Der freigelegte Verbindungstunnel zwischen dem Promenadenhaus Berringer und Hotel Am Leuchtturm hatte eine Deckungshöhe von nur 30 Zentimetern und wird jetzt abgerissen. Der freigelegte Verbindungstunnel zwischen dem Promenadenhaus Berringer und Hotel Am Leuchtturm hatte eine Deckungshöhe von nur 30 Zentimetern und wird jetzt abgerissen. 18. Januar 2018

Da staunten die Spaziergänger entlang der Straße Am Leuchtturm gestern nicht schlecht: Im Baustellenbereich zwischen dem Promenadenhaus Berringer und Hotel Am Leuchtturm wurde ein Tunnel freigelegt. War das womöglich ein längst verschollener Geheimtunnel? „Nein, es ist seit längerem bekannt, dass es zwischen den Häusern Am Leuchtturm 15 und 16 einen Verbindungstunnel gibt, dieser nur eine Deckungshöhe von 30 Zentimetern aufweist und wir jetzt handeln müssen“, erklärt Ines Rubin vom Amt für Verkehrsanlagen. Es wurde entschieden, den Tunnel jetzt hausseitig zuzumauern und abzureißen um Platz für die Neuverlegung der Versorgungsleitungen in diesem Bereich zu schaffen. Von Seiten des Hotel Am Leuchtturm war der Zugang bereits verschweißt. Einen Zeitverzug wird es deswegen nicht geben.

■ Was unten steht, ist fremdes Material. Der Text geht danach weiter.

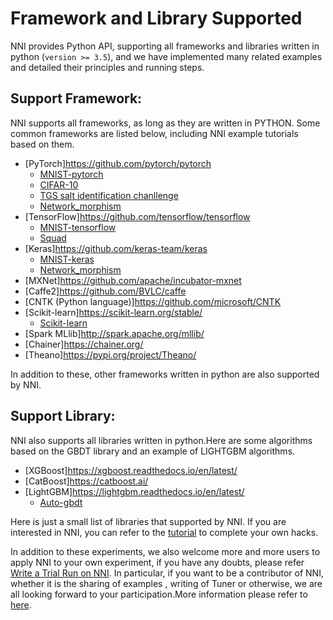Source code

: # Framework and Library Supported 
NNI provides Python API, supporting all frameworks and libraries written in python (`version >= 3.5`), and we have implemented many related examples and detailed their principles and running steps.



## Support Framework:

NNI supports all frameworks, as long as they are written in PYTHON. Some common frameworks are listed below, including NNI example tutorials based on them.

* [PyTorch]https://github.com/pytorch/pytorch
    <ul> 
      <li><a href="../../examples/trials/mnist-distributed-pytorch">MNIST-pytorch</a><br/></li>
      <li><a href="TrialExample/Cifar10Examples.md">CIFAR-10</a><br/></li>
      <li><a href="../../examples/trials/kaggle-tgs-salt/README.md">TGS salt identification chanllenge</a><br/></li>
      <li><a href="../../examples/trials/network_morphism/README.md">Network_morphism</a><br/></li>
    </ul>
* [TensorFlow]https://github.com/tensorflow/tensorflow
    <ul> 
      <li><a href="../../examples/trials/mnist-distributed">MNIST-tensorflow</a><br/></li>
       <li><a href="../../examples/trials/ga_squad/README.md">Squad</a><br/></li>
    </ul>
* [Keras]https://github.com/keras-team/keras
    <ul>
      <li><a href="../../examples/trials/mnist-keras">MNIST-keras</a><br/></li>
      <li><a href="../../examples/trials/network_morphism/README.md">Network_morphism</a><br/></li>
    </ul>
* [MXNet]https://github.com/apache/incubator-mxnet
* [Caffe2]https://github.com/BVLC/caffe
* [CNTK (Python language)]https://github.com/microsoft/CNTK
* [Scikit-learn]https://scikit-learn.org/stable/
    <ul>
    <li><a href="TrialExample/SklearnExamples.md">Scikit-learn</a><br/></li>
    </ul>
* [Spark MLlib]http://spark.apache.org/mllib/
* [Chainer]https://chainer.org/
* [Theano]https://pypi.org/project/Theano/ <br/>

In addition to these, other frameworks written in python are also supported by NNI.
## Support Library:
NNI also supports all libraries written in python.Here are some algorithms based on the GBDT library and an example of LIGHTGBM algorithms.

* [XGBoost]https://xgboost.readthedocs.io/en/latest/
* [CatBoost]https://catboost.ai/
* [LightGBM]https://lightgbm.readthedocs.io/en/latest/
    <ul>
    <li><a href="TrialExample/GbdtExample.md">Auto-gbdt</a><br/></li>
    </ul>
Here is just a small list of libraries that supported by NNI. If you are interested in NNI, you can refer to the [tutorial](TrialExample/Trials.md) to complete your own hacks.



In addition to these experiments, we also welcome more and more users to apply NNI to your own experiment, if you have any doubts, please refer [Write a Trial Run on NNI](TrialExample/Trials.md). In particular, if you want to be a contributor of NNI, whether it is the sharing of examples , writing of Tuner or otherwise, we are all looking forward to your participation.More information please refer to [here](Tutorial/Contributing.md).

Das ehemalige Hotel Pavillon und heutige Hotel Am Leuchtturm (Am Leuchtturm 16) wurde 1850 durch H. F. Ohlerich gebaut und war seinerzeit das „1. Hotel am Platze“. Die Zahl der Badegäste in Warnemünde nahm stetig zu und es wurden weitere Zimmer gebraucht. Bis zur Jahrhundertwende entstanden gleich mehrere Hotels und Pensionen. Das Hotel Berringer, spätere Klubhaus der Warnowwerft und heutige Promenadenhaus Berringer (Am Leuchtturm 15) wurde im Jahre 1886 errichtet.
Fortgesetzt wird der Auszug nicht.